To do:
In the records below, pick out all lines containing the word "texto".

▶

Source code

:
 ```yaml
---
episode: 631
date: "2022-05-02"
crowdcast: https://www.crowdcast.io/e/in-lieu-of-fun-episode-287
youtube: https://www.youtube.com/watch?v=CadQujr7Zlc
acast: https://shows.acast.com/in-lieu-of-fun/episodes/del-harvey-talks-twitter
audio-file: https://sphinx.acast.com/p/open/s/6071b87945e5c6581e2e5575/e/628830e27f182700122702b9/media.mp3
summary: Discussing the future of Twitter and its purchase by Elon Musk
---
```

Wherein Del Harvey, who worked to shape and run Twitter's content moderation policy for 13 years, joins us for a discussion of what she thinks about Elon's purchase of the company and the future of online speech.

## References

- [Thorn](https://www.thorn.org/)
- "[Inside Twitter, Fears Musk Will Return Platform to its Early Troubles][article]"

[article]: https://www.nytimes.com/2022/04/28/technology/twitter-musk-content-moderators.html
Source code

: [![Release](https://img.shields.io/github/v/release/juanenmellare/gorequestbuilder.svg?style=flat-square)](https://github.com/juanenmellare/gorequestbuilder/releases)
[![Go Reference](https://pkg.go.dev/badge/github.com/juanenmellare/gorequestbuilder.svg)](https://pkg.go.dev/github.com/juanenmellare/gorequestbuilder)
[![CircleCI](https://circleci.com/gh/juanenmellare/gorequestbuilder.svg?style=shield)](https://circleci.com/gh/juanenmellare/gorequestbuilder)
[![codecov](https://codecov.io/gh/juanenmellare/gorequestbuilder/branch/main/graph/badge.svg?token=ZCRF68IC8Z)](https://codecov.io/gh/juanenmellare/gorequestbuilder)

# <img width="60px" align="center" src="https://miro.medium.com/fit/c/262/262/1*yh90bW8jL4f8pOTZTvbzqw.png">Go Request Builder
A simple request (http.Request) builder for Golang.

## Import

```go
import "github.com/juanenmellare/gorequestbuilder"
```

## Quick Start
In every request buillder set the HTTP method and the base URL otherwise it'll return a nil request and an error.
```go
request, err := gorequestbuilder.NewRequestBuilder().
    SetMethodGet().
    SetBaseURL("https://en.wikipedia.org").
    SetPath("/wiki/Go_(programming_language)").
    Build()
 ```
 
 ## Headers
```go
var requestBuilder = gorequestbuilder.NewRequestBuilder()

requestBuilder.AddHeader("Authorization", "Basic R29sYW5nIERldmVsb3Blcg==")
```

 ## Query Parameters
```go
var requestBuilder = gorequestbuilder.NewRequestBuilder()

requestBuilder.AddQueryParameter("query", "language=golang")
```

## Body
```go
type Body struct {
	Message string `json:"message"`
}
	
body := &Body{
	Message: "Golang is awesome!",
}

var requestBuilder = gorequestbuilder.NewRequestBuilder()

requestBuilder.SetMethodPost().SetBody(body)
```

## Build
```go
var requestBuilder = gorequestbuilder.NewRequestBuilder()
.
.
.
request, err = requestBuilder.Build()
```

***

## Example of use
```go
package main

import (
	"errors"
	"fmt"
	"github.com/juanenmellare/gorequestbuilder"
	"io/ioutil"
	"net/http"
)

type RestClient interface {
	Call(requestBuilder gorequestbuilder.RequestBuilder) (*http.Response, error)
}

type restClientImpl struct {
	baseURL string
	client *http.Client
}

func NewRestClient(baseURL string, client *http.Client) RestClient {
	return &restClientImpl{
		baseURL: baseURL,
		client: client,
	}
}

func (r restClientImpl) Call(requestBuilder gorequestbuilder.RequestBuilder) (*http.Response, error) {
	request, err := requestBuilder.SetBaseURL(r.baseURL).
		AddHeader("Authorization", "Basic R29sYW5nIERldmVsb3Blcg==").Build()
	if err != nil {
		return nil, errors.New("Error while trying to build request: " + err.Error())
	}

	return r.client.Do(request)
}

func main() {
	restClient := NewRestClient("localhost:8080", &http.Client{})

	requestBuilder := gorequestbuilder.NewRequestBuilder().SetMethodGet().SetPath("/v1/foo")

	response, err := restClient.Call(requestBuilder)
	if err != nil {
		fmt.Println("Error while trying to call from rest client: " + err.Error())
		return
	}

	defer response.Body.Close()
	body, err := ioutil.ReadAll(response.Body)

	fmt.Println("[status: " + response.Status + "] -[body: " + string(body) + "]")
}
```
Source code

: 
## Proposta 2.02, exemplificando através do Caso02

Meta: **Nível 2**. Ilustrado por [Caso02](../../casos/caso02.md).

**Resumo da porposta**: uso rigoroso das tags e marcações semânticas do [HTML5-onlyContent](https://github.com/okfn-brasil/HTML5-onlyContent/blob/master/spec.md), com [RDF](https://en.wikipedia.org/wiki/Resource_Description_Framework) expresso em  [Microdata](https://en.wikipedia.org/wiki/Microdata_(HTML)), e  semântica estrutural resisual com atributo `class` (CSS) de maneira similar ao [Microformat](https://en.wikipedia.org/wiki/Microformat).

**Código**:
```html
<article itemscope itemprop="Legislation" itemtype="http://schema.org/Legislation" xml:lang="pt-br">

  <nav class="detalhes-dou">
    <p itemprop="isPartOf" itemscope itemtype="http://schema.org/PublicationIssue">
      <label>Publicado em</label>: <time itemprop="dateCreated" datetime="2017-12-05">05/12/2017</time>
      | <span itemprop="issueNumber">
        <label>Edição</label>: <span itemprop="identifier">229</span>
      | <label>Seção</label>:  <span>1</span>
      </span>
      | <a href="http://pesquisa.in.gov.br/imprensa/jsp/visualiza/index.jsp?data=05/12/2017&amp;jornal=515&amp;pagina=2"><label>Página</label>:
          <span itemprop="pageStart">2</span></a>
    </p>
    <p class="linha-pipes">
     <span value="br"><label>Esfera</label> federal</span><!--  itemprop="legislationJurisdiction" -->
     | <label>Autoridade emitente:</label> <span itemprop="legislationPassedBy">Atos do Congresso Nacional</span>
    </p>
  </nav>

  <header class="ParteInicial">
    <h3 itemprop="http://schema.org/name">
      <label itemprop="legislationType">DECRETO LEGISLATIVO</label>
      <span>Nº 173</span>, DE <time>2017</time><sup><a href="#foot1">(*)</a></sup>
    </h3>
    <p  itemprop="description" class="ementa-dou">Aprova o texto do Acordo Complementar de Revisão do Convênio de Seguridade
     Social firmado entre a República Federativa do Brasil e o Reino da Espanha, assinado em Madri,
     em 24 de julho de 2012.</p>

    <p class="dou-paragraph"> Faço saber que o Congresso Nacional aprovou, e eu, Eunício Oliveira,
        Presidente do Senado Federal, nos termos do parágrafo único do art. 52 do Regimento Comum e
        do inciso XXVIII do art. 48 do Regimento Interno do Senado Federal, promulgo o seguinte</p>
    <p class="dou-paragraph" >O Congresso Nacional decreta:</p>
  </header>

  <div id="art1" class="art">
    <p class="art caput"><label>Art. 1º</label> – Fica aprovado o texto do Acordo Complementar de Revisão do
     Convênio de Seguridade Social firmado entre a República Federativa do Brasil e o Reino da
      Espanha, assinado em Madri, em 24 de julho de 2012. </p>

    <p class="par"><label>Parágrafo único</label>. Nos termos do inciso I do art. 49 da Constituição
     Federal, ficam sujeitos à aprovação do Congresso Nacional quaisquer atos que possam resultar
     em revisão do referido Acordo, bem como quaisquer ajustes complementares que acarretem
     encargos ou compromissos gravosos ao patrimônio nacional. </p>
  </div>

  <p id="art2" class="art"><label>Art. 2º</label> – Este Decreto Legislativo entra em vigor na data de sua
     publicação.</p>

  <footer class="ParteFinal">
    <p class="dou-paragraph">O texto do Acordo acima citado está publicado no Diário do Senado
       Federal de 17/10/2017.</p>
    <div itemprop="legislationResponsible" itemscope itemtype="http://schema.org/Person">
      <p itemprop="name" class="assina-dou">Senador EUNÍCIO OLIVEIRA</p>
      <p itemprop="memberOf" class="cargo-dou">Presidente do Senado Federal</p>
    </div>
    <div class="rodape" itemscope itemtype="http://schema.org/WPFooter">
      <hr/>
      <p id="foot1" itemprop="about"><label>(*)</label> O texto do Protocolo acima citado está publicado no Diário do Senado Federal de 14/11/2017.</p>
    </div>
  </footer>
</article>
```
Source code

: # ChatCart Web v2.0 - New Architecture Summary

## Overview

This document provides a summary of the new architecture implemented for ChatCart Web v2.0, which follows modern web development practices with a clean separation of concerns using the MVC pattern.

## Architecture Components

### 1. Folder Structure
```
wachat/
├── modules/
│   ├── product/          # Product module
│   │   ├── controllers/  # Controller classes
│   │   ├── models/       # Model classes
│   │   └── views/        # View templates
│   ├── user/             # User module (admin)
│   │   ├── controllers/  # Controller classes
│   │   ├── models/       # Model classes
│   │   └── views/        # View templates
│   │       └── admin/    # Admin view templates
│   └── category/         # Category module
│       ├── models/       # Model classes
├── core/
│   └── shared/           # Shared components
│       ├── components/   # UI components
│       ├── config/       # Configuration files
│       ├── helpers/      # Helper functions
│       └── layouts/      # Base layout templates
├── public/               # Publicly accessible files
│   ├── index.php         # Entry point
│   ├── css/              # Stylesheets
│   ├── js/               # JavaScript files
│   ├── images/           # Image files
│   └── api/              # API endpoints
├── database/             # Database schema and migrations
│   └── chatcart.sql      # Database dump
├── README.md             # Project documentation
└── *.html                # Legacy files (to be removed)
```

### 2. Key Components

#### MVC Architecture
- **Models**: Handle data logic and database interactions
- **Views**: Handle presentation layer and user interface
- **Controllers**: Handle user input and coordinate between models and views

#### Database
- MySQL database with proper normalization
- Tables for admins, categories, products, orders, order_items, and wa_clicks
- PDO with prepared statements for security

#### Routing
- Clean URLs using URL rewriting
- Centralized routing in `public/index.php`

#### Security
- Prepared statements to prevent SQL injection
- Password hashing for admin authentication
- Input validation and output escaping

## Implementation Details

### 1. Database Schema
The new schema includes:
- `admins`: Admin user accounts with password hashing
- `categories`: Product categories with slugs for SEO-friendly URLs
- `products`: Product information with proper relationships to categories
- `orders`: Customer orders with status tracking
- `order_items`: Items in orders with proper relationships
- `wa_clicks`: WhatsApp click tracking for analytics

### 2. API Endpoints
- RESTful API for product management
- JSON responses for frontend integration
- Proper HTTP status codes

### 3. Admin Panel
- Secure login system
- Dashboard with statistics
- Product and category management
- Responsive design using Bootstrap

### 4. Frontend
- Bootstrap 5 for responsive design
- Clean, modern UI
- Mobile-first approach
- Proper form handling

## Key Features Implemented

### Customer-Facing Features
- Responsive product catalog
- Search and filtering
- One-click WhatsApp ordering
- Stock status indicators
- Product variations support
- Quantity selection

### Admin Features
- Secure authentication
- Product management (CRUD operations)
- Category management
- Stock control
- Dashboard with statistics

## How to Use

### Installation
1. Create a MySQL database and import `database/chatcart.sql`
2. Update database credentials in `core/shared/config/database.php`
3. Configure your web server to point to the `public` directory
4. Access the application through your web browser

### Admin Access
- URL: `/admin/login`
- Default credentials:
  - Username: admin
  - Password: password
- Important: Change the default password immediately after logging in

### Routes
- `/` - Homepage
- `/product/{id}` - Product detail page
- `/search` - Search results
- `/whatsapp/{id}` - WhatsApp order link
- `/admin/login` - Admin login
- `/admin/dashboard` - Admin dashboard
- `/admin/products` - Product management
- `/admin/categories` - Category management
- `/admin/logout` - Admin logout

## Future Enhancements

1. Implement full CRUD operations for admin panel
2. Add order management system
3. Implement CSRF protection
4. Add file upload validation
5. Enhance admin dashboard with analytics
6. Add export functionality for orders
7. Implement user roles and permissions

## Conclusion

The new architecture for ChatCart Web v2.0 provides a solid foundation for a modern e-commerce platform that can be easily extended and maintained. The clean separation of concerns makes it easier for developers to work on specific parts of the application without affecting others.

◀
▶

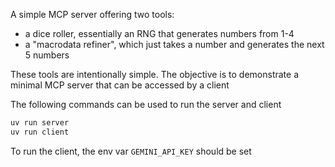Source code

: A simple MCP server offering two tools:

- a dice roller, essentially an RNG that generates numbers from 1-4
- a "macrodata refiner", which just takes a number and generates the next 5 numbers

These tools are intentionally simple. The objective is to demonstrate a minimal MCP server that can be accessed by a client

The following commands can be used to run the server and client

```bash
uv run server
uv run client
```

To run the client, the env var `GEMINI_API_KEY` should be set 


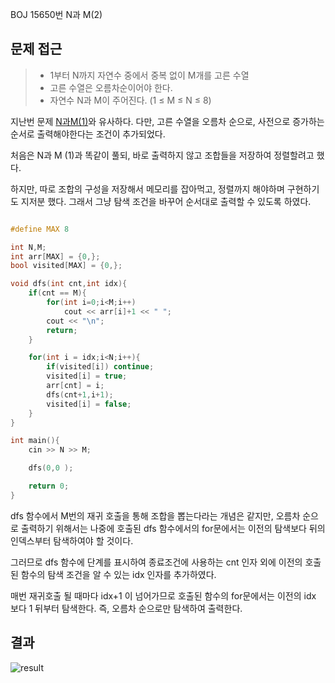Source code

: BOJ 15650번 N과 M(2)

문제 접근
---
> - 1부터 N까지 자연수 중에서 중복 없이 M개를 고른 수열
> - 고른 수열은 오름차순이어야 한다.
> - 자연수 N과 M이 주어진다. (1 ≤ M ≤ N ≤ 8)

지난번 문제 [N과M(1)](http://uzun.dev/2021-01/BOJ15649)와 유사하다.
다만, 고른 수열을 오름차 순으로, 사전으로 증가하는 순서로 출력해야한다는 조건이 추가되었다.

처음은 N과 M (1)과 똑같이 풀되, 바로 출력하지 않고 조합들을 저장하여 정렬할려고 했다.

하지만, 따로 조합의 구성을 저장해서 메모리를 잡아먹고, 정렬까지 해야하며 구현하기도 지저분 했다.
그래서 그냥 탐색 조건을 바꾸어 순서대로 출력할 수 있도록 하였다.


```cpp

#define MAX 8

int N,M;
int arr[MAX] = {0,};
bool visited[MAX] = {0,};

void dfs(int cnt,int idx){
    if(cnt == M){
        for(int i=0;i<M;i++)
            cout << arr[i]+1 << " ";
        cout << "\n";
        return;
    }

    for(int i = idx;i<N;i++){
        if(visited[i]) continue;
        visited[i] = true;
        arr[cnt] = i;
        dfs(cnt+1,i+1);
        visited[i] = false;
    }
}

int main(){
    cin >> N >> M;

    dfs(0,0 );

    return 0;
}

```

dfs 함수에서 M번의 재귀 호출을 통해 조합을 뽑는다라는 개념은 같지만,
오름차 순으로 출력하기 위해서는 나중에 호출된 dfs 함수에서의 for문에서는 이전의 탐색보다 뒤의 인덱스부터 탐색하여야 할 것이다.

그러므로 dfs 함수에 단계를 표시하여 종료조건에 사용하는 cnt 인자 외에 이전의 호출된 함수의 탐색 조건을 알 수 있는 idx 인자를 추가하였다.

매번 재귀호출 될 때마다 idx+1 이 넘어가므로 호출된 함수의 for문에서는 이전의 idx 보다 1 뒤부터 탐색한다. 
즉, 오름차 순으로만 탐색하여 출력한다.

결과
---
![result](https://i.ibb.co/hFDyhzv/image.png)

◀

Solution to this exercise:
    <p  itemprop="description" class="ementa-dou">Aprova o texto do Acordo Complementar de Revisão do Convênio de Seguridade
    <p class="art caput"><label>Art. 1º</label> – Fica aprovado o texto do Acordo Complementar de Revisão do
    <p class="dou-paragraph">O texto do Acordo acima citado está publicado no Diário do Senado
      <p id="foot1" itemprop="about"><label>(*)</label> O texto do Protocolo acima citado está publicado no Diário do Senado Federal de 14/11/2017.</p>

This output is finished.